When Iranians took control back from foreign powers, they tried reintroducing their culture and religious environment to the people. Though many Iranians saw the reintroduction of modesty as a cultural victory for their people, a number of Iranians were also used to an American lifestyle — Shah Pahlavi ruled for 26 years, meaning some adult Iranians only knew a Westernized culture. This complicated history is why there has been consistent conflict between Iranians over the issues of wearing the hijab and modesty. 

To promote a culture of modesty, Iran introduced laws for women to wear hijabs and loose clothing, and for men to wear long pants. According to the BBC, these laws were not initially heavily enforced, and some subversions were acceptable. However, in 2005, a “morality police” was established under former Iranian President Mahmoud Ahmadinejad to better enforce these laws. The “morality police” was given the power to take people into custody if they were found without a proper hijab and either give them a warning or issue a fine for indecent exposure. 

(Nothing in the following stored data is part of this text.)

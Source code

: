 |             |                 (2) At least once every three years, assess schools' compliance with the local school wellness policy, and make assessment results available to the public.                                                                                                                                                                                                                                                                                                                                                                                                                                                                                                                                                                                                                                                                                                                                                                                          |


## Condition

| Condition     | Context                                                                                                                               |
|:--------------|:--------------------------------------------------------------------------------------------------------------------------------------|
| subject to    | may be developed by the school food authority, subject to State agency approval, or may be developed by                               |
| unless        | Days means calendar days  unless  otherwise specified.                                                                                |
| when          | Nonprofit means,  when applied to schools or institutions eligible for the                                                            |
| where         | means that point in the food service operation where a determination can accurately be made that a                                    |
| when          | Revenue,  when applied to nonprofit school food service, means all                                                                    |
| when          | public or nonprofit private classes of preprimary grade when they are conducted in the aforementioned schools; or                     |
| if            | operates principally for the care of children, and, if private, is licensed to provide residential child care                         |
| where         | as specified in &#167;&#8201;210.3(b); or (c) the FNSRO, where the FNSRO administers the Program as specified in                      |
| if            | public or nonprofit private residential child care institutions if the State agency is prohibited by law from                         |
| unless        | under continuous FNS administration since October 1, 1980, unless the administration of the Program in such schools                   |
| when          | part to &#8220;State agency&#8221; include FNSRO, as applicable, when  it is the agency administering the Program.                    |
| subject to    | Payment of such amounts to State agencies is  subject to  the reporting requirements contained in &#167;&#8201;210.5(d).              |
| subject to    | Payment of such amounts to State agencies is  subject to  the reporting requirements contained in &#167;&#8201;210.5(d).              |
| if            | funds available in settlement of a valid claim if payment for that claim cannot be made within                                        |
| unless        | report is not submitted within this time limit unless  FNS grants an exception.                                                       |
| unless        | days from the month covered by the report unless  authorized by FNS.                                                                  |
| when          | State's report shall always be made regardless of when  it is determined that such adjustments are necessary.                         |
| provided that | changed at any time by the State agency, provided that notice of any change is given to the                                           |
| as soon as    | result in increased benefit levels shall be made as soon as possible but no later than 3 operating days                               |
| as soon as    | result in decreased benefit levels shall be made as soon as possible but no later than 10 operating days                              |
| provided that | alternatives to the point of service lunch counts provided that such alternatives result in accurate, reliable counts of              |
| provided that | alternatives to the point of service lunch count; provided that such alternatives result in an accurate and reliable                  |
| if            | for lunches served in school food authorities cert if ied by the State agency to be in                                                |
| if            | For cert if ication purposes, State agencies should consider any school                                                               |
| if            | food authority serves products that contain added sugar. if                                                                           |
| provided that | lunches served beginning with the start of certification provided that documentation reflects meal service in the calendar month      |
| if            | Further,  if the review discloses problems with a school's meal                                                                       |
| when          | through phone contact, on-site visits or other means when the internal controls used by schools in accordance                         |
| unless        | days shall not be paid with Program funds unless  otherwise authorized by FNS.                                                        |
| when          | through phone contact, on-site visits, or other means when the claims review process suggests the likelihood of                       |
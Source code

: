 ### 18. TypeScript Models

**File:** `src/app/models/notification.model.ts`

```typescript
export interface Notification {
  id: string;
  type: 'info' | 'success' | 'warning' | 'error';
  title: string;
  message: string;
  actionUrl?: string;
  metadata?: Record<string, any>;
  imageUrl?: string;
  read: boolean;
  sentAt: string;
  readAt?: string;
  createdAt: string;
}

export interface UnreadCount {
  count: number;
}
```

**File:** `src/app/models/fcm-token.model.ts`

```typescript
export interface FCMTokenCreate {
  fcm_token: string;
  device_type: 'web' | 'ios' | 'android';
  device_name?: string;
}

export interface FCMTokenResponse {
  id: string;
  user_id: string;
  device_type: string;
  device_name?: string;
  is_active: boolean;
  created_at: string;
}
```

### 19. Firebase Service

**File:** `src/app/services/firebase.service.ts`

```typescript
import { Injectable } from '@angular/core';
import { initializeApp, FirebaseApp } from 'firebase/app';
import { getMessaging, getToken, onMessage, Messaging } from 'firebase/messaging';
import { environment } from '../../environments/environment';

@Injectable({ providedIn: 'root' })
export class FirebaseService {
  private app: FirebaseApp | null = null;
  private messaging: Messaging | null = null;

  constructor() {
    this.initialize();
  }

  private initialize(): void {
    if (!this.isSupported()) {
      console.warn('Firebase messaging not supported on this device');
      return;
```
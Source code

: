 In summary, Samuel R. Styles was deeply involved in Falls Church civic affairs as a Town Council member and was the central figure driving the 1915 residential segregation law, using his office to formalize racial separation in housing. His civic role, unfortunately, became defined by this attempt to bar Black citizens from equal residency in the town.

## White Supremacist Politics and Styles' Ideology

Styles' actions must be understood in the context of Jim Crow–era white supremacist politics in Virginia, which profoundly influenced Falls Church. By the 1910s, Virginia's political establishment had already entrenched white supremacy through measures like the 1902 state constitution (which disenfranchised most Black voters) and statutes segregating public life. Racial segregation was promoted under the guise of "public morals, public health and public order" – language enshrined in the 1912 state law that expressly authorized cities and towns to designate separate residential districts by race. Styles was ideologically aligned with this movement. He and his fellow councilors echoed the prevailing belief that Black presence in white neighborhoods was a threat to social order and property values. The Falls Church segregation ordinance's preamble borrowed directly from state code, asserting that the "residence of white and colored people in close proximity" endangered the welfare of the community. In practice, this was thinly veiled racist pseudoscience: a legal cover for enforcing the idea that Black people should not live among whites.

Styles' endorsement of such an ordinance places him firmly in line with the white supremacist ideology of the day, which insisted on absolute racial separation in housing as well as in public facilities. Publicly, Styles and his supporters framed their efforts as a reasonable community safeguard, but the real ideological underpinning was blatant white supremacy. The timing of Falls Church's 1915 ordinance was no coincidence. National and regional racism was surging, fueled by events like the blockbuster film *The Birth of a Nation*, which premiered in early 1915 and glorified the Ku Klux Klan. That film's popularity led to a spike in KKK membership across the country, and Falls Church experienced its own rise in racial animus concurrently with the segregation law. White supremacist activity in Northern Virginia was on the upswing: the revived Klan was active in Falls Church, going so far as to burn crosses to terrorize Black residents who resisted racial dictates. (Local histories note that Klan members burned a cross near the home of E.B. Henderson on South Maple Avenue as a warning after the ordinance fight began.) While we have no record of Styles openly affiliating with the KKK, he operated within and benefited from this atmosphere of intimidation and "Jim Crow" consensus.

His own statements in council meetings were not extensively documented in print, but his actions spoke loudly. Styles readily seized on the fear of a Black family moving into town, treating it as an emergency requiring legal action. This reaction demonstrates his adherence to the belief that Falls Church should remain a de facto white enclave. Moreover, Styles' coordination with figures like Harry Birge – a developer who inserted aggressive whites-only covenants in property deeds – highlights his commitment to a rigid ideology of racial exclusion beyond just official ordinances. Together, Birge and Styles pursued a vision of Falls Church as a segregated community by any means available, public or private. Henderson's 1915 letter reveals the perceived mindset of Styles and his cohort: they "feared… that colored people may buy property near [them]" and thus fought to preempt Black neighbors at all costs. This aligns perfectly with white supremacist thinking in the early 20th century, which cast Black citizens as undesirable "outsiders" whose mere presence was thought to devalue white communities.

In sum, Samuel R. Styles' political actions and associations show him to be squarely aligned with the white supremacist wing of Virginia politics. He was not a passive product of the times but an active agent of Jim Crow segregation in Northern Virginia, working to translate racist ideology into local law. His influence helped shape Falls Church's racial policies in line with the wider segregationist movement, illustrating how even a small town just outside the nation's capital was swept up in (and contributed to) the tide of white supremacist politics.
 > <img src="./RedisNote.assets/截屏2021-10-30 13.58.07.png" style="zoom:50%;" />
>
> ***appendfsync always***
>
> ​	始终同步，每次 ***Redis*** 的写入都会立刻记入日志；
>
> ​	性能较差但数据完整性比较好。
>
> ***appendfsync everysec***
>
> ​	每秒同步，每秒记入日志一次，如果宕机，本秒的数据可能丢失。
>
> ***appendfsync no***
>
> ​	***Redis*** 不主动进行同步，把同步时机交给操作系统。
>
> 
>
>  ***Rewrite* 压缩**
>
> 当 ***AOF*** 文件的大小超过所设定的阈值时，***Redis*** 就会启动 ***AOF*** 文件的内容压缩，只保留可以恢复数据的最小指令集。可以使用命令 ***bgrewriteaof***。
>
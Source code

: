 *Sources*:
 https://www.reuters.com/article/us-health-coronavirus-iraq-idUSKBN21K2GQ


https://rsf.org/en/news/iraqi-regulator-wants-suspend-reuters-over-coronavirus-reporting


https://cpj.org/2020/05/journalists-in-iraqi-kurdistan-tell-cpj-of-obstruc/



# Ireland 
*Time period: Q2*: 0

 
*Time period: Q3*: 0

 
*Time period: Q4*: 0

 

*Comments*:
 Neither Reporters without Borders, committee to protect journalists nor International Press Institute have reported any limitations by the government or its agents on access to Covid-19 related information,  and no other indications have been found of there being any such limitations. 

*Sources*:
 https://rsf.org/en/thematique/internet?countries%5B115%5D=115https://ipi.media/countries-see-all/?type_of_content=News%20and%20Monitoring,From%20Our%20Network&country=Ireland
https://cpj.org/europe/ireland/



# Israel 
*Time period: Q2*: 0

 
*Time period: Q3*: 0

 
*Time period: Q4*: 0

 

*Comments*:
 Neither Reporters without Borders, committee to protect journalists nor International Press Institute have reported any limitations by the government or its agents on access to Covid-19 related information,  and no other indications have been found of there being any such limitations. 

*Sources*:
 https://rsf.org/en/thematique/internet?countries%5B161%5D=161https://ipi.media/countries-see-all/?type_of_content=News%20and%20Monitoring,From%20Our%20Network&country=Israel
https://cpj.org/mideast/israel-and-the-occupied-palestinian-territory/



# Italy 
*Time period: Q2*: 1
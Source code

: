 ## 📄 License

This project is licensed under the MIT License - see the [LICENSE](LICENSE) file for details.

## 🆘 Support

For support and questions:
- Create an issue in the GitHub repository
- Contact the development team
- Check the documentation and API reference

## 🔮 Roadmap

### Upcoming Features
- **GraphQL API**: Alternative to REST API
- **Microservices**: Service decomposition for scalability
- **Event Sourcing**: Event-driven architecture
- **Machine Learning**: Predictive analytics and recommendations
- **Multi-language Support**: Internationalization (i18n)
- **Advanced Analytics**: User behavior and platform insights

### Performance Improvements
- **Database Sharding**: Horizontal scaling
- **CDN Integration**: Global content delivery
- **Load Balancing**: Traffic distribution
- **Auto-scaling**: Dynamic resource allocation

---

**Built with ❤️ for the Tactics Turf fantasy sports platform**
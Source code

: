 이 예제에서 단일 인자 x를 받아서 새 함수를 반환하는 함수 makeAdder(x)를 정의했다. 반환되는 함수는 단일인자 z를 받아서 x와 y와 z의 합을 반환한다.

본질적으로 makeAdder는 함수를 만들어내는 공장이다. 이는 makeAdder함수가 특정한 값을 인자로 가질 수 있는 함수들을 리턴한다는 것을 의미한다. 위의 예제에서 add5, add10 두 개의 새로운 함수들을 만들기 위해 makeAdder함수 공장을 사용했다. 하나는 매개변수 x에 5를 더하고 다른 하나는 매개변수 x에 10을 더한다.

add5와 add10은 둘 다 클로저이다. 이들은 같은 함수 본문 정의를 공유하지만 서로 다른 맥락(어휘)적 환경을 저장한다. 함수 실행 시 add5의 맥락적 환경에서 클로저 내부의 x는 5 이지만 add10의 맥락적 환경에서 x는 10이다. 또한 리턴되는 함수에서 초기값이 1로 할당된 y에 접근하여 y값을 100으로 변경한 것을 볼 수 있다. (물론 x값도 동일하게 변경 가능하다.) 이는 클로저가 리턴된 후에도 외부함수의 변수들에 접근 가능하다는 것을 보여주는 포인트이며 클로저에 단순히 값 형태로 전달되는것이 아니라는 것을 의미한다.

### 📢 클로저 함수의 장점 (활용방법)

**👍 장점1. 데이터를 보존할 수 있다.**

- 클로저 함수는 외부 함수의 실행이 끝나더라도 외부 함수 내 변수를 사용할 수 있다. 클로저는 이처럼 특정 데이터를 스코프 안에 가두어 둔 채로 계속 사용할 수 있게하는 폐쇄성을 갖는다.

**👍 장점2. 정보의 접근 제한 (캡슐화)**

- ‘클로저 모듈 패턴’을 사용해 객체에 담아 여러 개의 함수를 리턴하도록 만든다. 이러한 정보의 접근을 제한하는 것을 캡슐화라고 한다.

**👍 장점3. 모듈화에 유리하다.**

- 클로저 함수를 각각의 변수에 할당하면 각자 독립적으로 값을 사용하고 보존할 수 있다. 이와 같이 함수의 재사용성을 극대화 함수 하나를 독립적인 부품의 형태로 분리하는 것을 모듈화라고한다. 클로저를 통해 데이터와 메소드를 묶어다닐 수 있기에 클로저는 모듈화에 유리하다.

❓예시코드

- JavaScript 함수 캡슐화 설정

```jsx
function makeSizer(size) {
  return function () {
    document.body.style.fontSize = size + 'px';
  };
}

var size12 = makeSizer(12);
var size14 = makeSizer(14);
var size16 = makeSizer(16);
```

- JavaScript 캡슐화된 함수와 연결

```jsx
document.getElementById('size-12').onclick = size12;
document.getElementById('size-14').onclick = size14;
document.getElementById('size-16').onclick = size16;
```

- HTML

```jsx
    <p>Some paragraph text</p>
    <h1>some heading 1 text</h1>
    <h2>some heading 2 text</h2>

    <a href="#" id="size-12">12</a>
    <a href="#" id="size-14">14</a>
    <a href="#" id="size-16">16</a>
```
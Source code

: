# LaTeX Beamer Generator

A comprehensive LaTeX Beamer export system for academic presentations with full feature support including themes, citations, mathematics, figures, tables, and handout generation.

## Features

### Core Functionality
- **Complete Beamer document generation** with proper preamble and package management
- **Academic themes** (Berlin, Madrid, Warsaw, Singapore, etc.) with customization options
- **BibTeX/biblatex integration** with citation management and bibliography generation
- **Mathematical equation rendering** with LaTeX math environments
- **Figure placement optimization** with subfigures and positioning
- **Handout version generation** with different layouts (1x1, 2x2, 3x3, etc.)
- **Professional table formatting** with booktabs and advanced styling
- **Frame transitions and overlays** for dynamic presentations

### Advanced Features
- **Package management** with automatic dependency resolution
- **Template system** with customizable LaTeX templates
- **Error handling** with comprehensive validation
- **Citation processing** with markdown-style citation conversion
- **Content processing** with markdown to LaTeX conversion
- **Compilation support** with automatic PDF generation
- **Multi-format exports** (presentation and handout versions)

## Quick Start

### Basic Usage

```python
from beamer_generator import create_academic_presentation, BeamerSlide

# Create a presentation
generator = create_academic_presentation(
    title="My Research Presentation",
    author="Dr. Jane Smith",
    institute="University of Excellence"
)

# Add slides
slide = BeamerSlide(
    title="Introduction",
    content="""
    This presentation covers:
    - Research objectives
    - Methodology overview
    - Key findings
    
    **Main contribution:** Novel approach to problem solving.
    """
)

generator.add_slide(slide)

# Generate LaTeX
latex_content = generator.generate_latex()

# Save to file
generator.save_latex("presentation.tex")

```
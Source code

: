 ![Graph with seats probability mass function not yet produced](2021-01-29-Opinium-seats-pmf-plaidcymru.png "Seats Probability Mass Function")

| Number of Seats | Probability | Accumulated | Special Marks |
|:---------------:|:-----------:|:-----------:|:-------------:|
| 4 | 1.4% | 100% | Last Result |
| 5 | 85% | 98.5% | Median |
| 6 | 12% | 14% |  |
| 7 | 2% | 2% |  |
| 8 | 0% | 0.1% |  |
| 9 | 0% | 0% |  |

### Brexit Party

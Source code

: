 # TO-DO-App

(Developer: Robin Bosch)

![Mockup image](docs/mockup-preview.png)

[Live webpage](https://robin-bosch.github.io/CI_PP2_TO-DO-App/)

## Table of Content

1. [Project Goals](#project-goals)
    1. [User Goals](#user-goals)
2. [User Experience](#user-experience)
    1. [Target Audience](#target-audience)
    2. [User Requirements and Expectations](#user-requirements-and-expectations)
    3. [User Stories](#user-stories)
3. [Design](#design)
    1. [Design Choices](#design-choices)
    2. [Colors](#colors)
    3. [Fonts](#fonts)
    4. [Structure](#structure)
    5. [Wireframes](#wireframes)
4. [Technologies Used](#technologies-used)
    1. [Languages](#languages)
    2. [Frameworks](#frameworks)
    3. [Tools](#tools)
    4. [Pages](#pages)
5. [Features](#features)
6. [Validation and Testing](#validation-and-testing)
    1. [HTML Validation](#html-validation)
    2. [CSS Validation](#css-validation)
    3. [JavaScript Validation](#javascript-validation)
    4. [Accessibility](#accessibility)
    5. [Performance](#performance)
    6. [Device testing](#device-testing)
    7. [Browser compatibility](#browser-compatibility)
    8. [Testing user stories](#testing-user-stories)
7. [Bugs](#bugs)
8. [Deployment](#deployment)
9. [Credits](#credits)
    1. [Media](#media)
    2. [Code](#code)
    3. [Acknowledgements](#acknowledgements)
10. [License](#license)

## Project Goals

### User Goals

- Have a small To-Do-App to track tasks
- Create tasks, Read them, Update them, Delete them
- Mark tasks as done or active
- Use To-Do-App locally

The BBC reports the Islamic Religious Police, as it is officially called, would release women only when a relative insisted on their behalf that they would follow the rules. Women have been detained for offenses as small as wearing lipstick or boots deemed “too erotic.” President Raisi introduced surveillance cameras, counseling for women on how to properly wear a hijab and a prison sentence for those posting content online against the hijab-wearing rules. Police have been known to use excessive force when handling these violations, as alleged in the case of Mahsa Amini.

Despite this crackdown on women’s modesty and their need to follow strict guidelines, instances of men being taken into detention centers are few and far between. Iran wants to promote a culture of modesty and enforce this through punishment, but does not enforce these rulings nearly as much for men. Expectations of modesty should not fall exclusively on women, and this abuse should not be exclusive to them.             

The main issue in Iran is the abuse of authority, not one of wearing the hijab or Islam. Police brutality is an issue in American culture, as well as in other cultures and countries around the world. This cannot be condoned by anyone under any circumstance. In Iran, the police have overstepped their duty to promote modesty, and the excessive use of force is inexcusable. Amini died in police custody and many more have died in clashes after that incident. At best, we can hope that these deaths are not in vain and act as a catalyst for change in policing practices.